# Exercise objective
Two lines in the data below mark the range: the one with "Si se observan" and the one with "Para el caso". Return both, along with every line between them, exactly.
*** Opening of Entries provided ***
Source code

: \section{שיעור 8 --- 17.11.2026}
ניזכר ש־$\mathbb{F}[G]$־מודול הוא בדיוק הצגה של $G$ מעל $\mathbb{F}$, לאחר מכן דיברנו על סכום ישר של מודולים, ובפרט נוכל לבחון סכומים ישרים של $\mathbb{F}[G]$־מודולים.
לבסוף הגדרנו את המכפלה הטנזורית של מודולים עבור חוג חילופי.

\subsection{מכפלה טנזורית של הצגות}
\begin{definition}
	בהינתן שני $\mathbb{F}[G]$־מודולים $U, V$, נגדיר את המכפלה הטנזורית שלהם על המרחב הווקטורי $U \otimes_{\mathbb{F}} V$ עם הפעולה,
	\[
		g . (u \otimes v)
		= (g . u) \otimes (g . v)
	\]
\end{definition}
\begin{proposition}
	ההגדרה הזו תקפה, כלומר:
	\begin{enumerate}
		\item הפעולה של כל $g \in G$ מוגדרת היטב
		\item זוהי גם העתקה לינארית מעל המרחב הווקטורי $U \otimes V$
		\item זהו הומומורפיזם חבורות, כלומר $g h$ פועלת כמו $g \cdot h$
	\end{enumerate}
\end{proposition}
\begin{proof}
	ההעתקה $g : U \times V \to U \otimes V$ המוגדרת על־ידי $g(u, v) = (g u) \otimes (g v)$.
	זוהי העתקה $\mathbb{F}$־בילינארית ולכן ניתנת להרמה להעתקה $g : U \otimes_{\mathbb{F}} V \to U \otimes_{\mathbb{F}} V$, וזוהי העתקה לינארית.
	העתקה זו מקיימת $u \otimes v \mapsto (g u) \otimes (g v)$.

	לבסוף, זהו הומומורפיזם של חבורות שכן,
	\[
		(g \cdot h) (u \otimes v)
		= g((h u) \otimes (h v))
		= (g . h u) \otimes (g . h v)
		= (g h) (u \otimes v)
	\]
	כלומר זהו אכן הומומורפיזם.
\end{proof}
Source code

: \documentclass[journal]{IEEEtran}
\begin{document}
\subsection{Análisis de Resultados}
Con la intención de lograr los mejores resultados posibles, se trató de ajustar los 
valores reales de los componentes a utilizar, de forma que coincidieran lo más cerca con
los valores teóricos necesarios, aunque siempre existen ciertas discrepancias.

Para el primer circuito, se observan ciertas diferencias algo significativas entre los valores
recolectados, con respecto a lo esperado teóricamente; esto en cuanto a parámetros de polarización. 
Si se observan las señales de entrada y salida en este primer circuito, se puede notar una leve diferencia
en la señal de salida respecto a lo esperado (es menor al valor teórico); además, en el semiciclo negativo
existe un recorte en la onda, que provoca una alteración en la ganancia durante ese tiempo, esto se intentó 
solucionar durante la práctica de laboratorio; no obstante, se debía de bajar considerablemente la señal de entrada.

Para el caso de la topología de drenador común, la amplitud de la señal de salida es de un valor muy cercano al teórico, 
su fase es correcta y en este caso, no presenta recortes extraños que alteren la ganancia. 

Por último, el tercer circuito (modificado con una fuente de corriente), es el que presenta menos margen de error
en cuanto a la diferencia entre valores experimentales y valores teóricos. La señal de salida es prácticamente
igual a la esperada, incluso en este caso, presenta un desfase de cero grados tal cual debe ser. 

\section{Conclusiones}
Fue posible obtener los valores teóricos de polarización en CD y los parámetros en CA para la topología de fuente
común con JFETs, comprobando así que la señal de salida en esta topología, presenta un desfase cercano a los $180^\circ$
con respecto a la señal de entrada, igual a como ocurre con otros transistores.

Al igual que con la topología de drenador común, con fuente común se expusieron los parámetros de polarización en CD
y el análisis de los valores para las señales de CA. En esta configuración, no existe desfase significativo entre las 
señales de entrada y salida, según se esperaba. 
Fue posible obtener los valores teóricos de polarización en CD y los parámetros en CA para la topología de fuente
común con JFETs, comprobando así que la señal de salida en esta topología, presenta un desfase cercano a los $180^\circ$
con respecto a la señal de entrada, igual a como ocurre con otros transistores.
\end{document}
*** Close of Entries provided ***
# Answer below
Si se observan las señales de entrada y salida en este primer circuito, se puede notar una leve diferencia
en la señal de salida respecto a lo esperado (es menor al valor teórico); además, en el semiciclo negativo
existe un recorte en la onda, que provoca una alteración en la ganancia durante ese tiempo, esto se intentó 
solucionar durante la práctica de laboratorio; no obstante, se debía de bajar considerablemente la señal de entrada.

Para el caso de la topología de drenador común, la amplitud de la señal de salida es de un valor muy cercano al teórico, 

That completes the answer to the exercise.